Grilled Blackberry Balsamic Chicken

Photo by Vairdy Frail

Serves 4

Time: 50 minutes plus 4 hours to marinate

For marinade:

  • 1½ cups blackberries, fresh or frozen and defrosted, mashed
  • ¾ cup olive oil
  • ⅓ cup balsamic vinegar
  • 2 tablespoons granulated sugar
  • 1 teaspoon granulated garlic
  • 1 teaspoon ground black pepper
  • 1 teaspoon kosher salt
  • 1 teaspoon paprika
  • ½ teaspoon dried rosemary
  • ½ teaspoon dried thyme
  • ½ teaspoon onion powder
  • ½ teaspoon hot sauce, such as sriracha (or small pinch cayenne pepper)
  • 4 chicken breasts (approximately 900 grams total) 

For glaze:

  • 1 tablespoon cornstarch
  • ½ cup cold water
  • 1 cup blackberries, fresh or frozen
  • ½ cup granulated sugar
  • ¼ cup balsamic vinegar

For marinade:

In a large zip-top plastic bag, combine blackberries, olive oil, balsamic vinegar, granulated sugar, granulated garlic, pepper, salt, paprika, rosemary, thyme, onion powder, hot sauce and chicken. Massage it all together so chicken is completely coated in marinade. Refrigerate for at least 4 hours and up to 18 hours, turning every few hours.

For glaze:

Stir cornstarch into water and set aside. 

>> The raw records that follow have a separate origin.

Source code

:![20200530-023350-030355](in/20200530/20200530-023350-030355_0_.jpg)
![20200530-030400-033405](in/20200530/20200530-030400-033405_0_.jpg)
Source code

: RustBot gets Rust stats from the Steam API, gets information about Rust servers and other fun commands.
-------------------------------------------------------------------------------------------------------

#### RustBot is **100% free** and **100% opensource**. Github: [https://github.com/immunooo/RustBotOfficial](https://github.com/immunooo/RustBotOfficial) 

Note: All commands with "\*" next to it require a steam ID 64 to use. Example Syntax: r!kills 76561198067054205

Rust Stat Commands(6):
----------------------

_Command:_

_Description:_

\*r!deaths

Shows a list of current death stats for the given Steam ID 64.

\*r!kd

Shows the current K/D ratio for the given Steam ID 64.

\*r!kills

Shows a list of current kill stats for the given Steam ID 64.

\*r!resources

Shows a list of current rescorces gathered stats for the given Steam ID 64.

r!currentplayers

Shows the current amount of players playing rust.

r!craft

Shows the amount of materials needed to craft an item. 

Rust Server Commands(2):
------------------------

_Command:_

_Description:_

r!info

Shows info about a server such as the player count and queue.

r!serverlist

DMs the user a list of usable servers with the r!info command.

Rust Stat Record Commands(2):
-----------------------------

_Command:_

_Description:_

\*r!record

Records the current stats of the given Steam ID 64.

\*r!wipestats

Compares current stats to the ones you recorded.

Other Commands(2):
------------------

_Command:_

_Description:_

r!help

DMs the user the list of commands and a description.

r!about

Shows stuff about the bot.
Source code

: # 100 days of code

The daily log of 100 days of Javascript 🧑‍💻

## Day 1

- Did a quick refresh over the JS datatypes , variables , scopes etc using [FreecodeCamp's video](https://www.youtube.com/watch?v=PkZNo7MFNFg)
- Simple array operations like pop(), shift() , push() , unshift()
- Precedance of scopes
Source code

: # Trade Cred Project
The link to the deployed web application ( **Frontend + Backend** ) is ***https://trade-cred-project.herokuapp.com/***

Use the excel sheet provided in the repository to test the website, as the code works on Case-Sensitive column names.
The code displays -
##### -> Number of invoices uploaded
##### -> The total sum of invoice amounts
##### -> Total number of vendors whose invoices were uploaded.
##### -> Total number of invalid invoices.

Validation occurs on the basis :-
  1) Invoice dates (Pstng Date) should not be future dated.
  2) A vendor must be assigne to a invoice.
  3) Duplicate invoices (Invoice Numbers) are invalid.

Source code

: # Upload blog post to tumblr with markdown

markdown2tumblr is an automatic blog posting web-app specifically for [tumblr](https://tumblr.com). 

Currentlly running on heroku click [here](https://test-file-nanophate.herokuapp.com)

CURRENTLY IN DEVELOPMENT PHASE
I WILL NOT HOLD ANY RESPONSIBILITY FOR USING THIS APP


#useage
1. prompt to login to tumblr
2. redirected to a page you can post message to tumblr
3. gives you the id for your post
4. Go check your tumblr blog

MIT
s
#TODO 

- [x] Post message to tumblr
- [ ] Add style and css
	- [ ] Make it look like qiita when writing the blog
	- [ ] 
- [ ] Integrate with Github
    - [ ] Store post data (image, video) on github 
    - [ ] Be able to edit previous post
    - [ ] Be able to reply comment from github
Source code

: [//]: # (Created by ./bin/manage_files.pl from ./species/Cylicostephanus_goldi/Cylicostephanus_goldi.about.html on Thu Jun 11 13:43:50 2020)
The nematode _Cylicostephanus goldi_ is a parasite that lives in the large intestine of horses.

In a small saucepan over medium heat, combine blackberries, sugar and balsamic vinegar, stirring to mash the berries. Once berry mixture starts to simmer, stir in cornstarch mixture and continue stirring until berry mixture thickens, about 4 minutes. Reduce heat to low and stir occasionally to keep warm while cooking the chicken.

To cook the chicken on a grill:

Preheat grill to 400°F.

Remove chicken from marinade and pat gently with a paper towel. Discard marinade. Place chicken on grill and close the lid, allowing it to cook for 6 to 8 minutes. Flip and cook for another 6 to 8 minutes. Cooking time will vary depending on the size of chicken breast. Use a meat thermometer to determine when it is finished cooking; the internal temperature needs to reach 165°F. 

Remove chicken from grill and cover it immediately with aluminum foil. Let it rest for 8 minutes. Serve chicken with warm glaze spooned over the top.

To cook the chicken in the oven:

Preheat oven to 375°F. 

Remove chicken from marinade and pat gently with a paper towel. Discard marinade. Place chicken on a lightly oiled rack on a baking tray and place on top rack of oven for about 35 minutes. Use a meat thermometer to determine when it is finished cooking; the internal temperature needs to reach 165°F. 

Remove chicken from oven and cover it immediately with aluminum foil. Let it rest for 8 minutes. Serve chicken with warm glaze spooned over the top.